Police confront native Brazilians to prevent them from marching towards the Mane Garrincha soccer stadium during a demonstration in Brasilia May 27, 2014.

Around 400 people of different native Brazilian ethnicities rallied outside the Justice Ministry in the capital on Thursday, to protest against legislation planned for the FIFA World Cup 2014 which will shrink their reservations.

In images shown by the Globo TV network, demonstrators wearing tribal markings and headdresses carried bows and arrows outside the building in the capital.

While the activists temporarily blocked the four entrances to the ministry in an attempt to gain the attention of Justice Minister Eduardo Cardozo, the demonstration was peaceful, Sgt. Daniel Barroso, a spokesman for the Brasilia police department confirmed.

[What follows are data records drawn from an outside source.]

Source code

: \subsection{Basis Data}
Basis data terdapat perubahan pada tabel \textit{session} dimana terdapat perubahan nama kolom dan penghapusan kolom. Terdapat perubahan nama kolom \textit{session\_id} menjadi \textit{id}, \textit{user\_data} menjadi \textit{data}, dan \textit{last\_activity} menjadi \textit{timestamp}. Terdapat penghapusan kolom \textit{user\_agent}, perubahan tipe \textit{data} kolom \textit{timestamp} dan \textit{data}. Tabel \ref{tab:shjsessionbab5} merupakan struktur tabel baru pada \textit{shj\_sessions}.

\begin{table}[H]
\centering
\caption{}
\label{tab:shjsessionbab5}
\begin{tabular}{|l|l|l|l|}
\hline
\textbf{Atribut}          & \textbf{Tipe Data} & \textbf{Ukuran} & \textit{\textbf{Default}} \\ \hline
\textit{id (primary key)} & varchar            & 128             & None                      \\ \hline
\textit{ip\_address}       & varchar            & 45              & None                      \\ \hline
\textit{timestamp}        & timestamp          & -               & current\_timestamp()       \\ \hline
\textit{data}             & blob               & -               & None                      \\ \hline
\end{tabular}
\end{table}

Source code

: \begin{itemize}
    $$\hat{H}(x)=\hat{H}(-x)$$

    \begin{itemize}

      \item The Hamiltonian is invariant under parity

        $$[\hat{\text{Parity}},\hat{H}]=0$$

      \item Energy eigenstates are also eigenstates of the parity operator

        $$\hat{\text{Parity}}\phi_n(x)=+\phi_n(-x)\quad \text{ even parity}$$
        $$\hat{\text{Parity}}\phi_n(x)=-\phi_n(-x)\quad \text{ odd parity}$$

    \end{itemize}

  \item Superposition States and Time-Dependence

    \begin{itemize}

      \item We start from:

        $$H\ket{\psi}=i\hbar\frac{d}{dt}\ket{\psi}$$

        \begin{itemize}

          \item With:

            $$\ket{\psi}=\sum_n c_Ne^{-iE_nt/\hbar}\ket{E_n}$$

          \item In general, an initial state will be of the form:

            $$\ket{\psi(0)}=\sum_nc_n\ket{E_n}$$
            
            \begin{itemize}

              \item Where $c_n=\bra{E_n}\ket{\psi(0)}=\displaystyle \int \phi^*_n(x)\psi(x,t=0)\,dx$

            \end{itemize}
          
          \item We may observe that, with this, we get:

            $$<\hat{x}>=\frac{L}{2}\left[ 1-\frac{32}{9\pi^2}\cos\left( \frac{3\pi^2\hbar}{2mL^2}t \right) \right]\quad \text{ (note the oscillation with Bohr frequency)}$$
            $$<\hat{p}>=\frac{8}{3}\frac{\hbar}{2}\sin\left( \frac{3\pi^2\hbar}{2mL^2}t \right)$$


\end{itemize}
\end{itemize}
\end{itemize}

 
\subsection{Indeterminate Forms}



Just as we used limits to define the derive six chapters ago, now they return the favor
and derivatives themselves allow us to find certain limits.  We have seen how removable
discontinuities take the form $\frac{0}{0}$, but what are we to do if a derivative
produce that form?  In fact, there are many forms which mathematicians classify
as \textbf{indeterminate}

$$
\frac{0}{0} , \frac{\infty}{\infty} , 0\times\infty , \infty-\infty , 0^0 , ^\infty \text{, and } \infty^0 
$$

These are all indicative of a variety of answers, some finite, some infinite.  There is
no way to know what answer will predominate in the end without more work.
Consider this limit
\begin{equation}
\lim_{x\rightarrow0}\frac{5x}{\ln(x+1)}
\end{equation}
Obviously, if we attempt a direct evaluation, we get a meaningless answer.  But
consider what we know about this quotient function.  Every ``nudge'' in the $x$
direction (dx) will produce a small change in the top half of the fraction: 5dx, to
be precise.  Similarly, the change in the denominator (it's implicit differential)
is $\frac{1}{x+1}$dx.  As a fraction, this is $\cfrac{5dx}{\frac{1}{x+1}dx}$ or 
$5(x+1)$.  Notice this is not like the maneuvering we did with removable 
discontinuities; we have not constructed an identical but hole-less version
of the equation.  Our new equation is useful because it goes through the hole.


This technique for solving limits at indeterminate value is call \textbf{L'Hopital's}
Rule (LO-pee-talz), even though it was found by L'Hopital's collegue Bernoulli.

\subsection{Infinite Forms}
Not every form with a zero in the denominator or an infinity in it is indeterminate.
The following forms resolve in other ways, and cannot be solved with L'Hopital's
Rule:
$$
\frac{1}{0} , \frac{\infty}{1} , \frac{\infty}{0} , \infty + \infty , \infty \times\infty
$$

The action was the second this week in the capital Brasilia by indigenous the population, and comes weeks before the Fifa World Cup begins on 12 June.

On Tuesday, the same group had armed themselves with bows and fired a few arrows at police officers mounted on horses - one of which hit an officer in the leg.

Two protesters were also injured, according to Globo, but the exact details of the incident or their condition after were unclear.

The clashes caused the cancellation of a ceremony just outside the new stadium where the football tournament will be hosted, and where the World Cup trophy was to be exhibited.

Demonstrators rallying against the expense of the tournament joined the indigenous protesters on Tuesday. They voiced concerns that the billions being spent on the tournament should have gone to improving Brazil's public services.

Brazil's President Dilma Rousseff has previously warned that the government will call in troops if necessary to prevent protests disrupting the football games next month.